May 6, 2026

Vipin Arora Official Portrait

A blog post from BEA Director Vipin Arora

My guess is that the standards and methods we use at BEA to put our statistics together are a bit different than people might expect. Understandably so—most people think about statistics in terms of surveys, so concepts like response rates, sample size, margin of error, and standard deviation are usually top of mind.

We do some of that. But most of our economic indicators are produced by bringing together data collected in assorted ways—surveys, scanner transactions, and more from a wide variety of data suppliers—within a rigorous economic accounting system. To quote former BEA Director Carol Carson, we “integrate and interpret a tremendous volume of data to draw a complete and consistent picture of the U.S. economy.’’

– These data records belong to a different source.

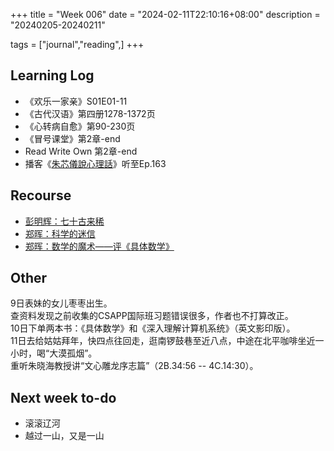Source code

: +++
title = "Week 006"
date = "2024-02-11T22:10:16+08:00"
description = "20240205-20240211"

tags = ["journal","reading",]
+++

## Learning Log
* 《欢乐一家亲》S01E01-11
* 《古代汉语》第四册1278-1372页
* 《心转病自愈》第90-230页
* 《冒号课堂》第2章-end
* Read Write Own 第2章-end
* 播客《[朱芯儀說心理話](https://chuchu.firstory.io/)》听至Ep.163

## Recourse

* [彭明辉：七十古来稀](https://mhperng.blogspot.com/2024/02/blog-post_10.html)
* [郑晖：科学的迷信](https://web.archive.org/web/20210411062021/https://blog.zhenghui.org/category/thinking/)
* [郑晖：数学的魔术——评《具体数学》](https://web.archive.org/web/20210411074214/https://blog.zhenghui.org/2013/07/24/magic-of-math/)

## Other

9日表妹的女儿枣枣出生。  
查资料发现之前收集的CSAPP国际班习题错误很多，作者也不打算改正。  
10日下单两本书：《具体数学》和《深入理解计算机系统》（英文影印版）。  
11日去给姑姑拜年，快四点往回走，逛南锣鼓巷至近八点，中途在北平咖啡坐近一小时，喝“大漠孤烟”。  
重听朱晓海教授讲“文心雕龙序志篇”（2B.34:56 -- 4C.14:30）。

## Next week to-do

* 滚滚辽河
* 越过一山，又是一山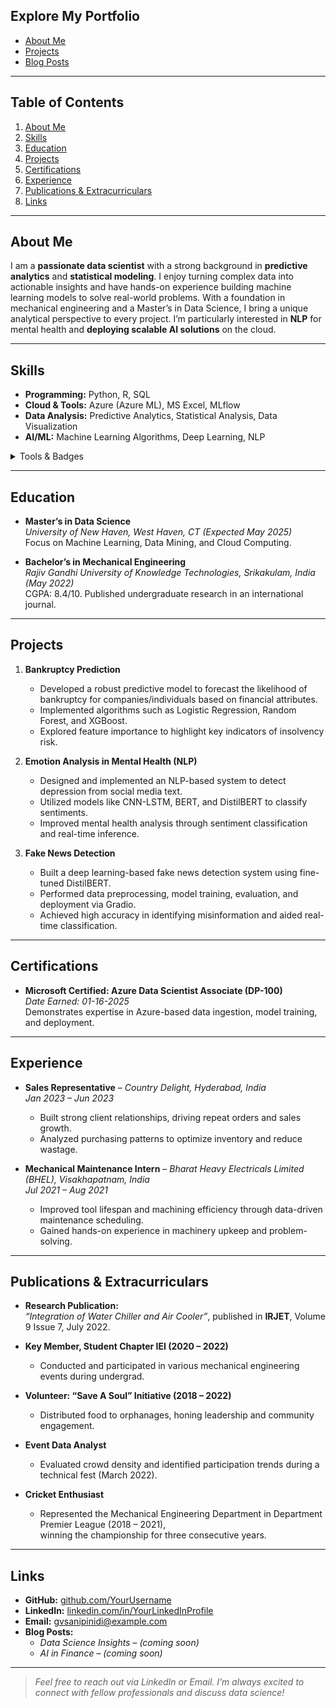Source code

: 
## Explore My Portfolio

- [About Me](/Data-Science-Journey/about/)
- [Projects](/Data-Science-Journey/projects/)
- [Blog Posts](/Data-Science-Journey/blogs/)

---

## Table of Contents
1. [About Me](#about-me)
2. [Skills](#skills)
3. [Education](#education)
4. [Projects](#projects)
5. [Certifications](#certifications)
6. [Experience](#experience)
7. [Publications & Extracurriculars](#publications--extracurriculars)
8. [Links](#links)

---

## About Me
I am a **passionate data scientist** with a strong background in **predictive analytics** and **statistical modeling**. I enjoy turning complex data into actionable insights and have hands-on experience building machine learning models to solve real-world problems. With a foundation in mechanical engineering and a Master’s in Data Science, I bring a unique analytical perspective to every project. I’m particularly interested in **NLP** for mental health and **deploying scalable AI solutions** on the cloud.

---

## Skills
- **Programming:** Python, R, SQL  
- **Cloud & Tools:** Azure (Azure ML), MS Excel, MLflow  
- **Data Analysis:** Predictive Analytics, Statistical Analysis, Data Visualization  
- **AI/ML:** Machine Learning Algorithms, Deep Learning, NLP

<details>
<summary>Tools & Badges</summary>

![Python](https://img.shields.io/badge/Python-3670A0?style=for-the-badge&logo=python&logoColor=ffdd54)
![R](https://img.shields.io/badge/R-276DC3?style=for-the-badge&logo=r&logoColor=white)
![Azure](https://img.shields.io/badge/Azure-0072C6?style=for-the-badge&logo=microsoftazure&logoColor=white)
![SQL](https://img.shields.io/badge/SQL-4479A1?style=for-the-badge&logo=mysql&logoColor=white)
</details>

---

## Education
- **Master’s in Data Science**  
  *University of New Haven, West Haven, CT (Expected May 2025)*  
  Focus on Machine Learning, Data Mining, and Cloud Computing.

- **Bachelor’s in Mechanical Engineering**  
  *Rajiv Gandhi University of Knowledge Technologies, Srikakulam, India (May 2022)*  
  CGPA: 8.4/10. Published undergraduate research in an international journal.

---

## Projects
1. **Bankruptcy Prediction**  
   - Developed a robust predictive model to forecast the likelihood of bankruptcy for companies/individuals based on financial attributes.  
   - Implemented algorithms such as Logistic Regression, Random Forest, and XGBoost.  
   - Explored feature importance to highlight key indicators of insolvency risk.

2. **Emotion Analysis in Mental Health (NLP)**  
   - Designed and implemented an NLP-based system to detect depression from social media text.  
   - Utilized models like CNN-LSTM, BERT, and DistilBERT to classify sentiments.  
   - Improved mental health analysis through sentiment classification and real-time inference.

3. **Fake News Detection**  
   - Built a deep learning-based fake news detection system using fine-tuned DistilBERT.  
   - Performed data preprocessing, model training, evaluation, and deployment via Gradio.  
   - Achieved high accuracy in identifying misinformation and aided real-time classification.

---

## Certifications
- **Microsoft Certified: Azure Data Scientist Associate (DP-100)**  
  *Date Earned: 01-16-2025*  
  Demonstrates expertise in Azure-based data ingestion, model training, and deployment.

---

## Experience
- **Sales Representative** – *Country Delight, Hyderabad, India*  
  *Jan 2023 – Jun 2023*  
  - Built strong client relationships, driving repeat orders and sales growth.  
  - Analyzed purchasing patterns to optimize inventory and reduce wastage.

- **Mechanical Maintenance Intern** – *Bharat Heavy Electricals Limited (BHEL), Visakhapatnam, India*  
  *Jul 2021 – Aug 2021*  
  - Improved tool lifespan and machining efficiency through data-driven maintenance scheduling.  
  - Gained hands-on experience in machinery upkeep and problem-solving.

---

## Publications & Extracurriculars
- **Research Publication:**  
  *“Integration of Water Chiller and Air Cooler”*, published in **IRJET**, Volume 9 Issue 7, July 2022.

- **Key Member, Student Chapter IEI (2020 – 2022)**  
  - Conducted and participated in various mechanical engineering events during undergrad.

- **Volunteer: “Save A Soul” Initiative (2018 – 2022)**  
  - Distributed food to orphanages, honing leadership and community engagement.

- **Event Data Analyst**  
  - Evaluated crowd density and identified participation trends during a technical fest (March 2022).

- **Cricket Enthusiast**  
  - Represented the Mechanical Engineering Department in Department Premier League (2018 – 2021),  
    winning the championship for three consecutive years.

---

## Links
- **GitHub:** [github.com/YourUsername](https://github.com/YourUsername)  
- **LinkedIn:** [linkedin.com/in/YourLinkedInProfile](https://linkedin.com/in/YourLinkedInProfile)  
- **Email:** [gvsanipinidi@example.com](mailto:gvsanipinidi@example.com)  
- **Blog Posts:**  
  - *Data Science Insights* – *(coming soon)*  
  - *AI in Finance* – *(coming soon)*  

---

> *Feel free to reach out via LinkedIn or Email. I’m always excited to connect with fellow professionals and discuss data science!*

Saying it’s a tremendous volume of data is an understatement. In drawing that complete and consistent picture of the American economy, we’re bringing together hundreds of millions of data points within our economic accounting framework to produce estimates such as gross domestic product, the current account balance, and state personal income.

As you might imagine, given such large data volumes, it’s inevitable that there are inconsistencies across data sources in terms of coverage, timing, and quality. That’s where the integration Carol referred to comes in. It’s our job to ensure—using well-established standards and methods applied by subject matter experts—that the source data “hang together” to produce an accurate picture. 

A few people have told me that dealing with these inconsistencies across source data is an often-overlooked quality-control service provided by BEA. I agree. 

More importantly, it allows us to paint as accurate and complete a picture of the U.S. economy as possible.